At 01:09 PM 1/25/2010, Stephen A. Lawrence wrote:
What we absolutely will *not* see:
-- A true self-runner, which convinces all but the most pathological of
skeptics. Will not happen -- not from Steorn. Not now, not ever.
This includes motors with no external power supply, and motors driven by
capacitors (which are shown conclusively to remain charged during the
run) instead of batteries.
While I've seen no evidence from Steorn that would lead me to
consider the possibility significant, and lots that indicates to me
that it's highly unlikely based on their history, I will now take the
position that overunity is possible in theory, in terms of local
results, not to mention the deeper possibility of error in the
concept of conservation of energy.
What if something about the behavior of magnets and magnetic fields
and ferrite cores and magnetic domains and all that causes some
unexpected phenomenon that releases energy from unknown or
unanticipated sources? Perhaps Steorn discovered an anomaly and in
order to cash in on it, they adopted their approach rather than
simply publishing it. It is not essential to this, at all, that they
understand the anomaly.
But, as I wrote, "highly unlikely." But experiment is king. If the
anomaly is shown, they will have indeed made a major discovery, of an
anomaly, at least, and then is the anomaly worth exploring?
Scientifically, yes, absolutely, until it is explained and the
explanation is proven to be more than just an alternative hypothesis,
and assuming that the anomaly is significant in amplitude, and is replicable.
It is an entirely separate question whether or not there is enough
energy over-unity to be of practical use. Hence demands for a
self-running demo are excessive, as to the ultimate issues, that
transcend whether or not Steorn are scammers, or legally milking
this.
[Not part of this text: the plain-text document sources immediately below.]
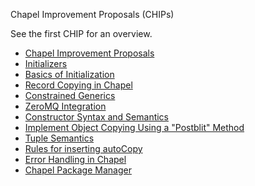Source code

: Chapel Improvement Proposals (CHIPs)

See the first CHIP for an overview.

* [Chapel Improvement Proposals](1.rst)
* [Initializers](10.rst)
* [Basics of Initialization](12.rst)
* [Record Copying in Chapel](13.rst)
* [Constrained Generics](2.rst)
* [ZeroMQ Integration](3.rst)
* [Constructor Syntax and Semantics](4.rst)
* [Implement Object Copying Using a "Postblit" Method](5.rst)
* [Tuple Semantics](6.rst)
* [Rules for inserting autoCopy](7.rst)
* [Error Handling in Chapel](8.rst)
* [Chapel Package Manager](9.rst)

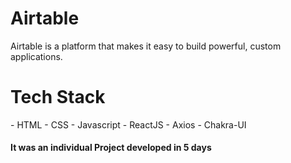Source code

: <h1>Airtable</h1>

 Airtable is a platform that makes it easy to build powerful, custom applications.

<h1>Tech Stack</h1>
 - HTML
 - CSS
 - Javascript
 - ReactJS
 - Axios
 - Chakra-UI

<h4>It was an individual Project developed in 5 days</h4>
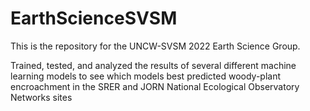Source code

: # EarthScienceSVSM
This is the repository for the UNCW-SVSM 2022 Earth Science Group.

Trained, tested, and analyzed the results of several different machine learning models to see which models best predicted woody-plant encroachment in the SRER and JORN National Ecological Observatory Networks sites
But if it is true that there is twice as much energy going into
rotational inertia than into heat, some commercial application, if
only for heating!, would seem possible.
Hence I do, in fact, think that puffery is highly likely, that claims
of Sean for 2:1 are based on extrapolation and imagination, not
actual experiment, properly analyzed. Same thing with the Szabo
motor, which seems quite similar in certain ways.
But, indeed, we will see the next act in this play in a few days.
What rabbit will the author pull out of the hat?